How many lines below hold "When"? Answer with only the number.

..............................

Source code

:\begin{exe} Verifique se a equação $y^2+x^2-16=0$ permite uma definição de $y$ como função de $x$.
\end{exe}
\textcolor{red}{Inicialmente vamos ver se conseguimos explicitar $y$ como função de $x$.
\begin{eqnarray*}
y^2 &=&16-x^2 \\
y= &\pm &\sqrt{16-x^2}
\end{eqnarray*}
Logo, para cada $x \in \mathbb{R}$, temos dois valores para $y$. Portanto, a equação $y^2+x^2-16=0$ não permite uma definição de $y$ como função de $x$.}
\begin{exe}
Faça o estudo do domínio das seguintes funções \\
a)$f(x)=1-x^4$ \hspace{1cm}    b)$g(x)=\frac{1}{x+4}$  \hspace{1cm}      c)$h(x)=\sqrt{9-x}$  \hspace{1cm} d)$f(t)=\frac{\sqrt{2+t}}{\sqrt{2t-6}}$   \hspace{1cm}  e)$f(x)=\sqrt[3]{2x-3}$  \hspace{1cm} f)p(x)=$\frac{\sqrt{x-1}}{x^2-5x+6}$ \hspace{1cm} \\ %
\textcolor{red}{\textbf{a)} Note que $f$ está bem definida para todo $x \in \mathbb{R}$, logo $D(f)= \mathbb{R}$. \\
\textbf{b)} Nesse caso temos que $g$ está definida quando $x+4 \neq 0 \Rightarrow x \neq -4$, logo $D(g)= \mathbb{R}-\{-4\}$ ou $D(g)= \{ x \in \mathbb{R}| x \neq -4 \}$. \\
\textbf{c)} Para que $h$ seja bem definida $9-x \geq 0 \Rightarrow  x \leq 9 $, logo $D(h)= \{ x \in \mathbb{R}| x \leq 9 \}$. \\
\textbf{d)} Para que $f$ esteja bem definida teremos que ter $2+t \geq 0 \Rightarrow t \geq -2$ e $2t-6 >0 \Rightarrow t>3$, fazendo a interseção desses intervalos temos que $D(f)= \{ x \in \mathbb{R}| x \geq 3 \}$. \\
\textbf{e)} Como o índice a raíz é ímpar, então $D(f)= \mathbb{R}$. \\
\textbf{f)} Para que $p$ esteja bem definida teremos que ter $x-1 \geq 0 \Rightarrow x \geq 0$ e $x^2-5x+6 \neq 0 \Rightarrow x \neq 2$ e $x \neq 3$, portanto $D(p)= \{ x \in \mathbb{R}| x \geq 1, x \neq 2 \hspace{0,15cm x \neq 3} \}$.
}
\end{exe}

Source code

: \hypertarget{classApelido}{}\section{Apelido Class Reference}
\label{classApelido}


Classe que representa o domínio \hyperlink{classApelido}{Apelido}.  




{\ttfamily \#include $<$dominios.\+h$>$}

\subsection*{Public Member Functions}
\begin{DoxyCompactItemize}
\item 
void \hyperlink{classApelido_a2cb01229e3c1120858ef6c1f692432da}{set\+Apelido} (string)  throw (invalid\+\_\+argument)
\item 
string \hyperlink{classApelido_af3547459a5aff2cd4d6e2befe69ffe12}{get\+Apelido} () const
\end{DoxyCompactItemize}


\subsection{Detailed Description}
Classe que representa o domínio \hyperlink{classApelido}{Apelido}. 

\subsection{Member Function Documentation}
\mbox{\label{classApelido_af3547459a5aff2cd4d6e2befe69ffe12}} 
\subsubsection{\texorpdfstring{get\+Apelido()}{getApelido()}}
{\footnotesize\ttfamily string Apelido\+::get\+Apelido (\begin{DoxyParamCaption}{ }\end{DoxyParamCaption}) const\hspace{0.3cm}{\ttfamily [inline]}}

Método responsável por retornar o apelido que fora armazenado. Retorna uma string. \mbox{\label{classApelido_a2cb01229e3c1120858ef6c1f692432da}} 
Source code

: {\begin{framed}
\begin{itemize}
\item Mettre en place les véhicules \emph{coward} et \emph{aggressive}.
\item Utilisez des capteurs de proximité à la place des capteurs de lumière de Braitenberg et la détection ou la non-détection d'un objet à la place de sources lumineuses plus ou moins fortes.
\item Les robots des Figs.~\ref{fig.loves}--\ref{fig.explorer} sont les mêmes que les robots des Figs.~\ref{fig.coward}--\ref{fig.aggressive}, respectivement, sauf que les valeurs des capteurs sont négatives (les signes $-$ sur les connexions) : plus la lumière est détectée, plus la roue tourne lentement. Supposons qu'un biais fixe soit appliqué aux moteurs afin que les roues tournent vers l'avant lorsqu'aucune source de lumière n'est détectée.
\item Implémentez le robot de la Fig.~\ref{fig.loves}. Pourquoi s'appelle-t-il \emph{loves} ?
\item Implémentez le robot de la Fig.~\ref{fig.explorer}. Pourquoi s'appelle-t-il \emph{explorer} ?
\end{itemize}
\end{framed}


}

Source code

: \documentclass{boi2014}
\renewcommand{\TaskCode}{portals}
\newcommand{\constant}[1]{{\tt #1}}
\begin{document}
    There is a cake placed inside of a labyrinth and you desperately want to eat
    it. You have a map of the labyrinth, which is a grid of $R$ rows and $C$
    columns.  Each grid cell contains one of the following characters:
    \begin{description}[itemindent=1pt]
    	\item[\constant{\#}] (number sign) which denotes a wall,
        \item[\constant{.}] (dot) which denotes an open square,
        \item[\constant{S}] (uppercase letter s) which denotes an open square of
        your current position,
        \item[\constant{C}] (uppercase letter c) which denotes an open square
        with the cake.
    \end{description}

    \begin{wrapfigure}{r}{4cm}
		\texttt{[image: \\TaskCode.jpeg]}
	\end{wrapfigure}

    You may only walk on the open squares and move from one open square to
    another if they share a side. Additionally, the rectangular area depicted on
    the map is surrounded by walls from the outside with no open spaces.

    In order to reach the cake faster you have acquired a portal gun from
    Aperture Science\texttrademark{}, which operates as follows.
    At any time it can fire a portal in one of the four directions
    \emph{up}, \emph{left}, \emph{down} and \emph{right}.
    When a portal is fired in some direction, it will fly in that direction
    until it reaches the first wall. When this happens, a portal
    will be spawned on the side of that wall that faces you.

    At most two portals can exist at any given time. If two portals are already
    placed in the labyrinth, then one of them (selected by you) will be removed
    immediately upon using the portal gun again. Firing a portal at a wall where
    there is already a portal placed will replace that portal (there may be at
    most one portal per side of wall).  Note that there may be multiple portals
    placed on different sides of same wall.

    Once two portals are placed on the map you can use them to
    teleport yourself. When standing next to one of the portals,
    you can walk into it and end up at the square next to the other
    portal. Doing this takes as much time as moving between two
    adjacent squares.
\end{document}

..............................

■ Response to the task ■
3